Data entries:
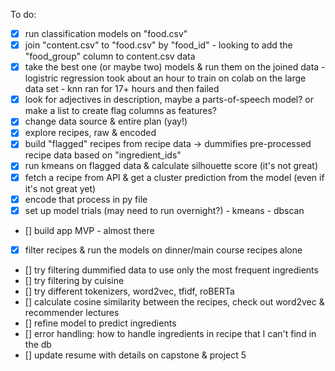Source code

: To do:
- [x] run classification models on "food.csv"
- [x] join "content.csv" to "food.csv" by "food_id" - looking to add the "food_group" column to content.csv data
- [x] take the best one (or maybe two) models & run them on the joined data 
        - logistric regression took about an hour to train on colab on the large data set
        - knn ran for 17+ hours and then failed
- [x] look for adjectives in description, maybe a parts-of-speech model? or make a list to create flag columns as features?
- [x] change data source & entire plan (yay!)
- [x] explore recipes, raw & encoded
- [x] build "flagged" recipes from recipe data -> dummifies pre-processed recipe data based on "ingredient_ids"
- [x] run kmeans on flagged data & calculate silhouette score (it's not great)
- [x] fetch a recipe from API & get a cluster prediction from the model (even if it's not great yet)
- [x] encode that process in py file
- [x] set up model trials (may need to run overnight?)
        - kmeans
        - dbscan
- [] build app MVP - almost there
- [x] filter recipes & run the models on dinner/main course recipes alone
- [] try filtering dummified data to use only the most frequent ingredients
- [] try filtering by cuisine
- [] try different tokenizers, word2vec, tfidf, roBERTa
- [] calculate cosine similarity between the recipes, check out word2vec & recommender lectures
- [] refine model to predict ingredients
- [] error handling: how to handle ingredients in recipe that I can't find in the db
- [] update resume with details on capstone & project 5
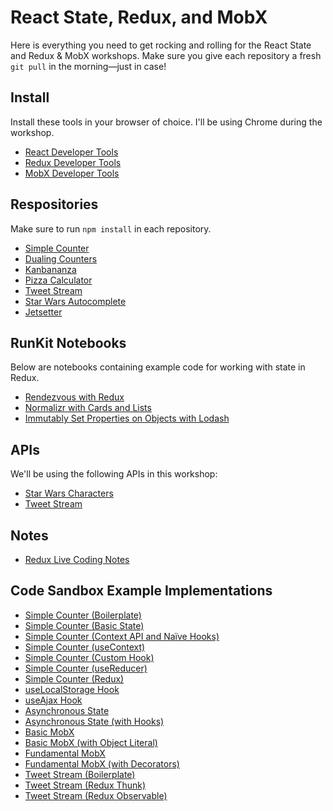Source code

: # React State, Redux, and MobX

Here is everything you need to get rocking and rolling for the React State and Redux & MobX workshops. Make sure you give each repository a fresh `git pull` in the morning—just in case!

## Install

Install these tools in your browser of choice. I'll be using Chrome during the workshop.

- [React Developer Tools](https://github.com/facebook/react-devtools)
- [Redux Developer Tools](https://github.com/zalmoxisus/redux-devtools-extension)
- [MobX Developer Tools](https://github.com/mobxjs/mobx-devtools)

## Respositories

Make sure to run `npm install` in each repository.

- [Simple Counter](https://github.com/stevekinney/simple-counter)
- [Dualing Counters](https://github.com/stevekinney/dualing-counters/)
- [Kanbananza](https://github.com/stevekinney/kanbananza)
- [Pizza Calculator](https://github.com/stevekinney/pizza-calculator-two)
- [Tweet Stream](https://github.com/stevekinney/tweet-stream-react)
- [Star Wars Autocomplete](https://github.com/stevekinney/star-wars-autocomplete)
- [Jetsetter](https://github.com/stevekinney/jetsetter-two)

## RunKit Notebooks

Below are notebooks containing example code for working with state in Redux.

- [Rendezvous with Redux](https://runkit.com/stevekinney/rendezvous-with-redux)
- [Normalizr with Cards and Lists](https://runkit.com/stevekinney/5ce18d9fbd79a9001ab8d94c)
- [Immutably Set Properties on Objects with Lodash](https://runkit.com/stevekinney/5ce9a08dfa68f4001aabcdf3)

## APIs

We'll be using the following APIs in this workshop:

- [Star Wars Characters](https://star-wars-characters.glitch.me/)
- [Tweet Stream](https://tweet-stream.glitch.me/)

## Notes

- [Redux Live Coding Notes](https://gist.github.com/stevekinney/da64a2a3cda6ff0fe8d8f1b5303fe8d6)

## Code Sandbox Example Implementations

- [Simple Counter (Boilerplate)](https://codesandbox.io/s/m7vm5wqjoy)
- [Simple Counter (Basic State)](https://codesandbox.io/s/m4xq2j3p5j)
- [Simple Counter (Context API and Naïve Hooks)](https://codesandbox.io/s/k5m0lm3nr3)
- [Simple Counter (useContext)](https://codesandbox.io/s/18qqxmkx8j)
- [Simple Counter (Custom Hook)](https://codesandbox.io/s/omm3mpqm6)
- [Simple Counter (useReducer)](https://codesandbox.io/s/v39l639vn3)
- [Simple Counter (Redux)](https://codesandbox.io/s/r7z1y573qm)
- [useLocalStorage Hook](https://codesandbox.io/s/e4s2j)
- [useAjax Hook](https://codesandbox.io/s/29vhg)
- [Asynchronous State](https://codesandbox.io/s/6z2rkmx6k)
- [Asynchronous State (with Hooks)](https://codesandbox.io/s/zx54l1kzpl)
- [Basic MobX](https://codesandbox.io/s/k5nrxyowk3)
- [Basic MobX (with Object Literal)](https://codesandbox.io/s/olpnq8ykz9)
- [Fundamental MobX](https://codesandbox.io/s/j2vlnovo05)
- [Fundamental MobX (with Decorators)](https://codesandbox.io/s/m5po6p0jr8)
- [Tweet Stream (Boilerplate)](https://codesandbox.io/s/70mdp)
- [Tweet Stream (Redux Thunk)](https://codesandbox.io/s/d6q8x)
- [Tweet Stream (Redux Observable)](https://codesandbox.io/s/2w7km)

---

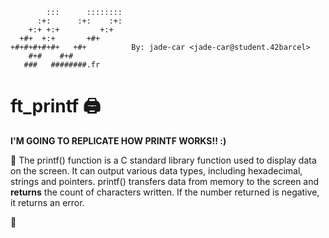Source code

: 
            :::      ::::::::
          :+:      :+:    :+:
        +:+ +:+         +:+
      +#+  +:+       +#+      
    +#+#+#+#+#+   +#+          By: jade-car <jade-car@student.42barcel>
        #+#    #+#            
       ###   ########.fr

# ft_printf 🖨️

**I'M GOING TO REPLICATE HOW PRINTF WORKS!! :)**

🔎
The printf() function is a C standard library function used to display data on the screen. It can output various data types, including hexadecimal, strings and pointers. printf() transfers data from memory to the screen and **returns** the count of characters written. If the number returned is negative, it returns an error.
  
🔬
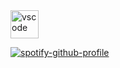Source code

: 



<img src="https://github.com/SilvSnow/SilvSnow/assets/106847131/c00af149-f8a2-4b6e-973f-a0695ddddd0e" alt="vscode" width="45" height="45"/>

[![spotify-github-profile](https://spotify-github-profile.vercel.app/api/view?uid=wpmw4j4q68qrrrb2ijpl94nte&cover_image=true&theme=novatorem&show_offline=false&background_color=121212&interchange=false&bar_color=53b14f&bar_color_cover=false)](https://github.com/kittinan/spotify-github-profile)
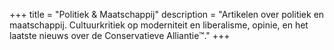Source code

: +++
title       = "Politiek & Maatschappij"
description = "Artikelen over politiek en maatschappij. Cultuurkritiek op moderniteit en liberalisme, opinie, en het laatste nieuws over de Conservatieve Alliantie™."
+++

→ WHAT IS NEEDED
List each line of the entries that holds the string "wars".

→ EXERCISE SOLUTION
- [Star Wars Autocomplete](https://github.com/stevekinney/star-wars-autocomplete)
- [Star Wars Characters](https://star-wars-characters.glitch.me/)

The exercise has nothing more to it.